Nathan Rich said that the company is on track to post its first yearly decline in revenue at stores open at least a year, a key retail metric, in 14 years. And analysts polled by FactSet expect the company's earnings per share to decline in the year ending in January.
But he's confident that the company can best Wall Street's expectations for the year ending in January 2014. He is optimistic that John Martin, the company's former head of merchandising who was brought back in August to retool its merchandising efforts, will be able to improve merchandising efforts.

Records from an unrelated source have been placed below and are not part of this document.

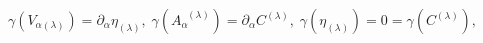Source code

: \begin{equation}
\gamma \left( V_{\alpha (\lambda )}\right) =\partial _{\alpha }\eta
_{(\lambda )},\;\gamma \left( A_{\alpha }^{\;\;(\lambda )}\right) =\partial
_{\alpha }C^{(\lambda )},\;\gamma \left( \eta _{(\lambda )}\right) =0=\gamma
\left( C^{(\lambda )}\right) ,  \label{bf43}
\end{equation}

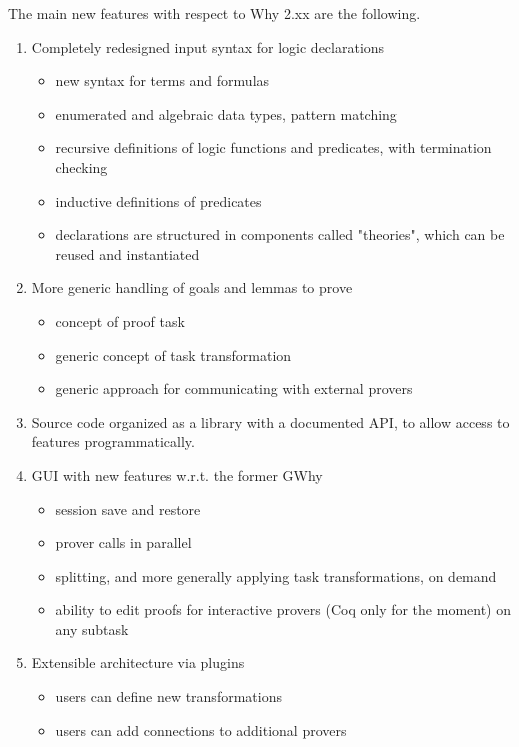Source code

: \documentclass[a4paper,11pt,twoside,openright]{memoir}
\begin{document}
The main new features with respect to Why 2.xx
are the following.
\begin{enumerate}
\item Completely redesigned input syntax for logic declarations
  \begin{itemize}
  \item new syntax for terms and formulas
  \item enumerated and algebraic data types, pattern matching
  \item recursive definitions of logic functions and predicates, with
    termination checking
  \item inductive definitions of predicates
  \item declarations are structured in components called "theories",
    which can be reused and instantiated
  \end{itemize}

\item More generic handling of goals and lemmas to prove
  \begin{itemize}
  \item concept of proof task
  \item generic concept of task transformation
  \item generic approach for communicating with external provers
  \end{itemize}
\item Source code organized as a library with a documented API, to
  allow access to \why features programmatically.

\item GUI with new features w.r.t. the former GWhy
  \begin{itemize}
  \item session save and restore
  \item prover calls in parallel
  \item splitting, and more generally applying task transformations,
    on demand
  \item ability to edit proofs for interactive provers (Coq only for
    the moment) on any subtask
  \end{itemize}
\item Extensible architecture via plugins
  \begin{itemize}
  \item users can define new transformations
  \item users can add connections to additional provers
  \end{itemize}
\end{enumerate}
\end{document}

He also thinks the company will benefit from turnaround efforts in its Canada business, which Big Lots acquired in summer 2011.
Rich said he expects Big Lots to earn $3.27 per share next year, while Wall Street analysts, on average, expect a profit of $3.16 per share.
Shares of Big Lots have tumbled in recent months, hurt by disappointing financial results and news of federal investigations into stock trades made by its chief executive. CEO Steven Fishman has since announced plans to retire next year. Rich said that while Fishman's upcoming retirement may keep some investors away until they get a better idea of who will be leading the company down the road, but he's confident that the board will be able to find a good CEO.
Rich set a price target of $36 on the stock. Shares closed Thursday at $27.96. They're down 26 percent this year.